This figure demonstrates the morphological effects on the dendrites in LTP and LTD environments. In LTP we can see the larger spine volume as well as a greater ratio of F-actin to G-actin. This demonstrates the role of actin in LTP as well as the increased communication LTP creates. In the LTD environment, spine volume is decreased and there is a far greater ratio of G-actin to F-actin, demonstrating the importance of the F-actin to G-actin ratios in both LTP and LTD.

==Actin binding proteins in LTP and LTD==
Actin binding proteins prove significant in actin remodeling, as the LIMK1/ADF/Cofilin Pathway facilitates the development of F-actin. Actin Depolymerizing Factor, or ADF, normally disassembles actin and hampers the induction of LTP. However, synaptic activity favors the activation of LIMK1, a protein that phosphorylates the ADF/Cofilin complex at its phosphorylation site, Ser3, which inactivates the complex, promoting the formation of F-actin. If this pathway is disrupted, then G-actin is unable to polymerize and LTP is inhibited. One particular actin binding protein that plays a major role in disrupting this pathway is Gelsolin. This protein caps the barbed end of F-actin, thus preventing G-actin subunits from binding to F-actin and blocking actin treadmilling. Activation of Gelsolin not only blocks LTP, but induces LTD. In LTD, the F to G-actin ratio is shifted towards G-actin and leads to a decrease in spine volume, as well as the occasional disappearance of spines altogether.

==Implications for learning and memory==
Being associated with long term structural changes at the synapse and LTP, it is no surprise that actin dynamics influence learning and memory. Experiments have shown that drugs like cytochalasin C and Latrunculin A that inhibit the assembly of G-actin into F-actin disrupt both the acquisition and extinction of fear responses in mice. Disruption of actin dynamics can also affect visuospatial learning.

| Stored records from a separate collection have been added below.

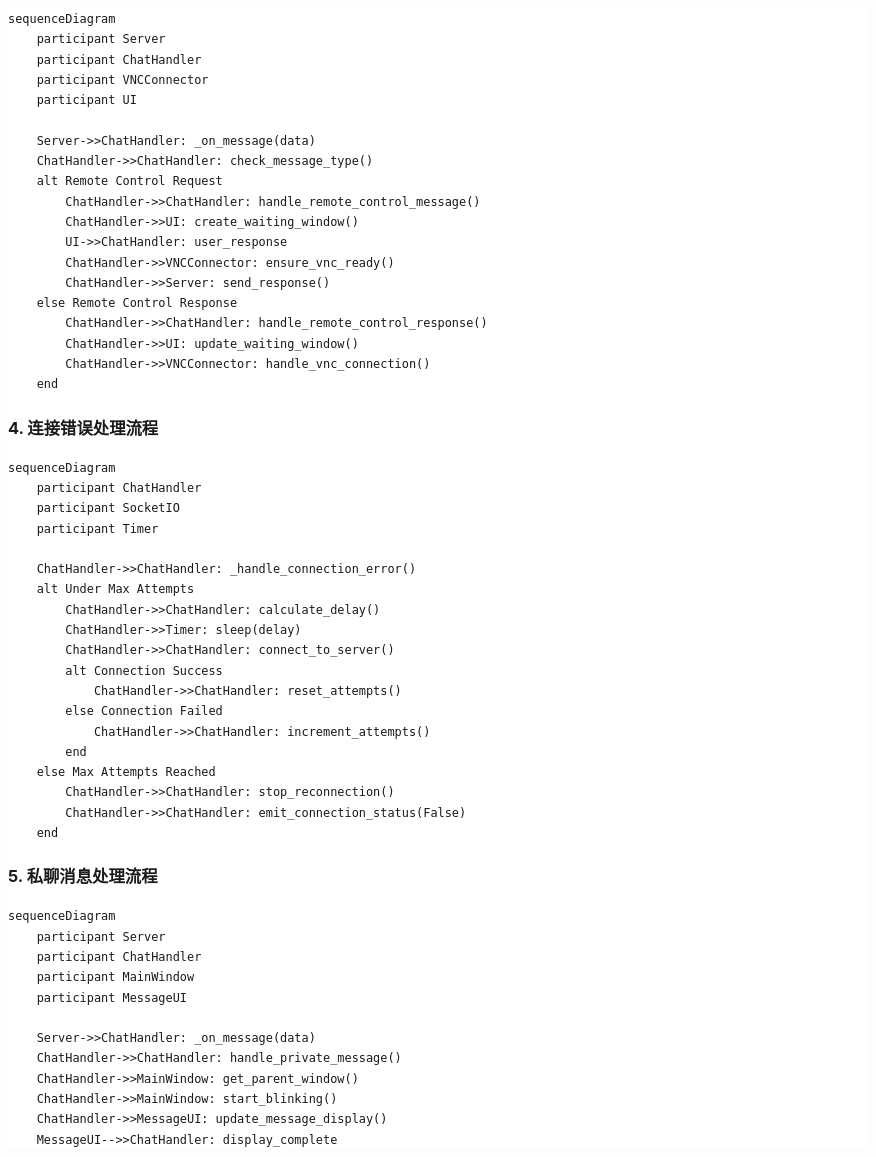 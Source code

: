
 ```mermaid
sequenceDiagram
    participant Server
    participant ChatHandler
    participant VNCConnector
    participant UI
    
    Server->>ChatHandler: _on_message(data)
    ChatHandler->>ChatHandler: check_message_type()
    alt Remote Control Request
        ChatHandler->>ChatHandler: handle_remote_control_message()
        ChatHandler->>UI: create_waiting_window()
        UI->>ChatHandler: user_response
        ChatHandler->>VNCConnector: ensure_vnc_ready()
        ChatHandler->>Server: send_response()
    else Remote Control Response
        ChatHandler->>ChatHandler: handle_remote_control_response()
        ChatHandler->>UI: update_waiting_window()
        ChatHandler->>VNCConnector: handle_vnc_connection()
    end
```

### 4. 连接错误处理流程

```mermaid
sequenceDiagram
    participant ChatHandler
    participant SocketIO
    participant Timer
    
    ChatHandler->>ChatHandler: _handle_connection_error()
    alt Under Max Attempts
        ChatHandler->>ChatHandler: calculate_delay()
        ChatHandler->>Timer: sleep(delay)
        ChatHandler->>ChatHandler: connect_to_server()
        alt Connection Success
            ChatHandler->>ChatHandler: reset_attempts()
        else Connection Failed
            ChatHandler->>ChatHandler: increment_attempts()
        end
    else Max Attempts Reached
        ChatHandler->>ChatHandler: stop_reconnection()
        ChatHandler->>ChatHandler: emit_connection_status(False)
    end
```

### 5. 私聊消息处理流程

```mermaid
sequenceDiagram
    participant Server
    participant ChatHandler
    participant MainWindow
    participant MessageUI
    
    Server->>ChatHandler: _on_message(data)
    ChatHandler->>ChatHandler: handle_private_message()
    ChatHandler->>MainWindow: get_parent_window()
    ChatHandler->>MainWindow: start_blinking()
    ChatHandler->>MessageUI: update_message_display()
    MessageUI-->>ChatHandler: display_complete
```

LIMK1, an actin binding protein, phosphorylates ADF/cofilin, allowing the formation of F-actin. LIMK1 knockout neurons are unable to form a cytoskeletal matrix within the dendritic spine, which has interesting implications for learning. One of the primary functions of actin is to compartmentalize a neuron's response to stimulation – that is, to keep molecules essential for LTP within the stimulated spine. Upon low frequency stimulation of knockout cells, these molecules are likely to diffuse out of the cell before a concentration significant enough to produce LTP builds up. Upon high frequency stimulation, however, there is an overabundance of these essential molecules, which are present in high enough concentrations to produce LTP not only at the stimulated spine but at the adjacent spines into which they diffuse as a result of a lack of compartmentalization. The result is an overall increase in potentiation.

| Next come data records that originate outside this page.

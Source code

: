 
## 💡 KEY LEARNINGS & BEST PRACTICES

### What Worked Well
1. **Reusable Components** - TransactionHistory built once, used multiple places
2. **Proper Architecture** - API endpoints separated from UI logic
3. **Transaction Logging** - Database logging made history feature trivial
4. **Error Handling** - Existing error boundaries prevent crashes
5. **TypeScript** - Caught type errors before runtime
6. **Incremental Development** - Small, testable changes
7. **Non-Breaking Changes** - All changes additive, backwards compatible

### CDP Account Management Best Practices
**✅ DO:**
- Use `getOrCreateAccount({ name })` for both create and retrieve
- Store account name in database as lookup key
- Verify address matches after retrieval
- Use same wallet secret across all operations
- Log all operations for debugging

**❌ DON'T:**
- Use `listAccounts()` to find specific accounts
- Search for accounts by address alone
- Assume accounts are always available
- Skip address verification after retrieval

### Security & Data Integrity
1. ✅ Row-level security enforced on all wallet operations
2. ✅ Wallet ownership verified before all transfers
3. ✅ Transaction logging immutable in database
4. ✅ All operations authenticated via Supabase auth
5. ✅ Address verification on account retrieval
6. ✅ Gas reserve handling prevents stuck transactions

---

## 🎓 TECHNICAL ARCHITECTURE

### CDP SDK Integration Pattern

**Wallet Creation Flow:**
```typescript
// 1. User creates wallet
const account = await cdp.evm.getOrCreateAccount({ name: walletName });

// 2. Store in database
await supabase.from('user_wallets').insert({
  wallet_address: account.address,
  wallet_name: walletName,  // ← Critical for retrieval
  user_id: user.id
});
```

In humans, many heritable disorders characterized by intellectual disability are linked to mutations in genes important to the actin polymerization pathway. Williams syndrome, fragile X, fetal alcohol syndrome, and Patau syndrome have all been linked to these genes. Neurons from people affected by these disorders show minimal dendritic arborization and underdeveloped spine structure, similar to neurons in animal models of molecular defects in actin polymerization.